GIVEN DATA:
__________________________________________________
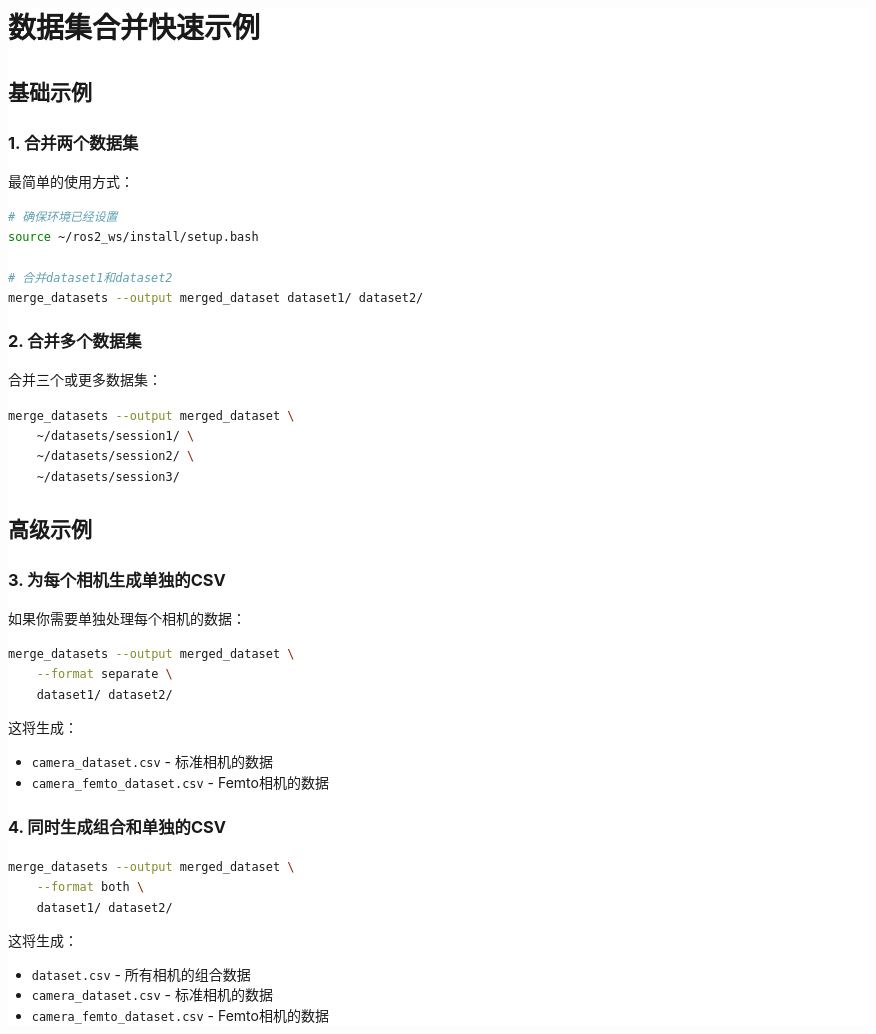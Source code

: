 # 数据集合并快速示例

## 基础示例

### 1. 合并两个数据集

最简单的使用方式：

```bash
# 确保环境已经设置
source ~/ros2_ws/install/setup.bash

# 合并dataset1和dataset2
merge_datasets --output merged_dataset dataset1/ dataset2/
```

### 2. 合并多个数据集

合并三个或更多数据集：

```bash
merge_datasets --output merged_dataset \
    ~/datasets/session1/ \
    ~/datasets/session2/ \
    ~/datasets/session3/
```

## 高级示例

### 3. 为每个相机生成单独的CSV

如果你需要单独处理每个相机的数据：

```bash
merge_datasets --output merged_dataset \
    --format separate \
    dataset1/ dataset2/
```

这将生成：
- `camera_dataset.csv` - 标准相机的数据
- `camera_femto_dataset.csv` - Femto相机的数据

### 4. 同时生成组合和单独的CSV

```bash
merge_datasets --output merged_dataset \
    --format both \
    dataset1/ dataset2/
```

这将生成：
- `dataset.csv` - 所有相机的组合数据
- `camera_dataset.csv` - 标准相机的数据
- `camera_femto_dataset.csv` - Femto相机的数据
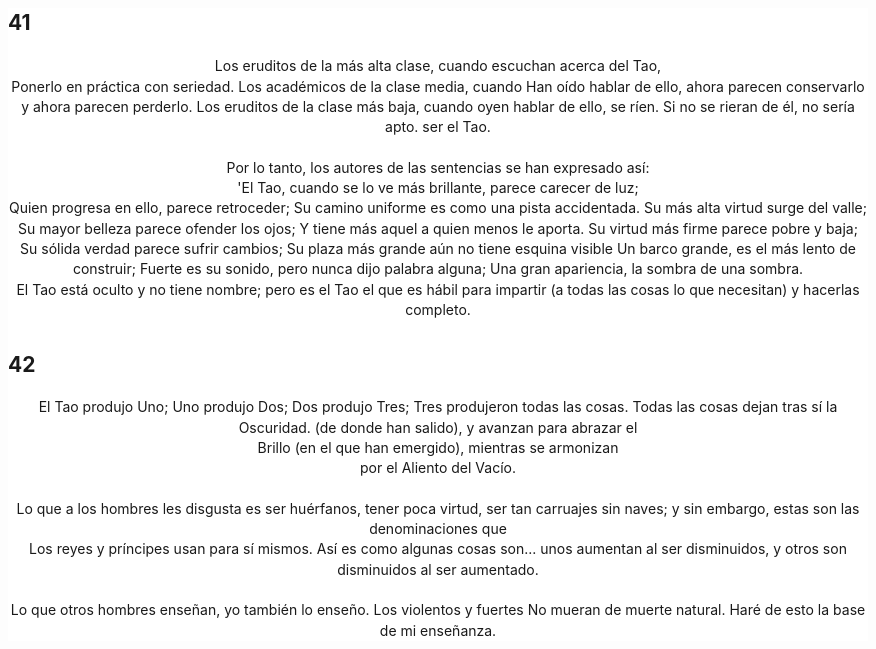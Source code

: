 <a id="c41"></a>

## 41

<p style="text-align:center;">
Los eruditos de la más alta clase, cuando escuchan acerca del Tao,<br>
Ponerlo en práctica con seriedad. Los académicos de la clase media, cuando
Han oído hablar de ello, ahora parecen conservarlo y ahora parecen perderlo.
Los eruditos de la clase más baja, cuando oyen hablar de ello, se ríen.
Si no se rieran de él, no sería apto.
ser el Tao.<br>
<br>
Por lo tanto, los autores de las sentencias se han expresado así:
<br>
'El Tao, cuando se lo ve más brillante, parece carecer de luz;<br>
Quien progresa en ello, parece retroceder;
Su camino uniforme es como una pista accidentada.
Su más alta virtud surge del valle;
Su mayor belleza parece ofender los ojos;
Y tiene más aquel a quien menos le aporta.
Su virtud más firme parece pobre y baja;
Su sólida verdad parece sufrir cambios;
Su plaza más grande aún no tiene esquina visible
Un barco grande, es el más lento de construir;
Fuerte es su sonido, pero nunca dijo palabra alguna;
Una gran apariencia, la sombra de una sombra.
<br>
El Tao está oculto y no tiene nombre; pero es el Tao el que es
hábil para impartir (a todas las cosas lo que necesitan) y hacerlas
completo.<br>
</p>

<a id="c42"></a>

## 42

<p style="text-align:center;">
El Tao produjo Uno; Uno produjo Dos; Dos produjo Tres;
Tres produjeron todas las cosas. Todas las cosas dejan tras sí la Oscuridad.
(de donde han salido), y avanzan para abrazar el<br>
Brillo (en el que han emergido), mientras se armonizan<br>
por el Aliento del Vacío.<br>
<br>
Lo que a los hombres les disgusta es ser huérfanos, tener poca virtud, ser tan
carruajes sin naves; y sin embargo, estas son las denominaciones que<br>
Los reyes y príncipes usan para sí mismos. Así es como algunas cosas son...
unos aumentan al ser disminuidos, y otros son disminuidos al ser
aumentado.<br>
<br>
Lo que otros hombres enseñan, yo también lo enseño. Los violentos y fuertes
No mueran de muerte natural. Haré de esto la base de mi
enseñanza.<br>
</p>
__________________________________________________
EXERCISE AIM: Your answer should consist of each line above in which "ello" appears.

RESPONSE BELOW:
Han oído hablar de ello, ahora parecen conservarlo y ahora parecen perderlo.
Los eruditos de la clase más baja, cuando oyen hablar de ello, se ríen.
Quien progresa en ello, parece retroceder;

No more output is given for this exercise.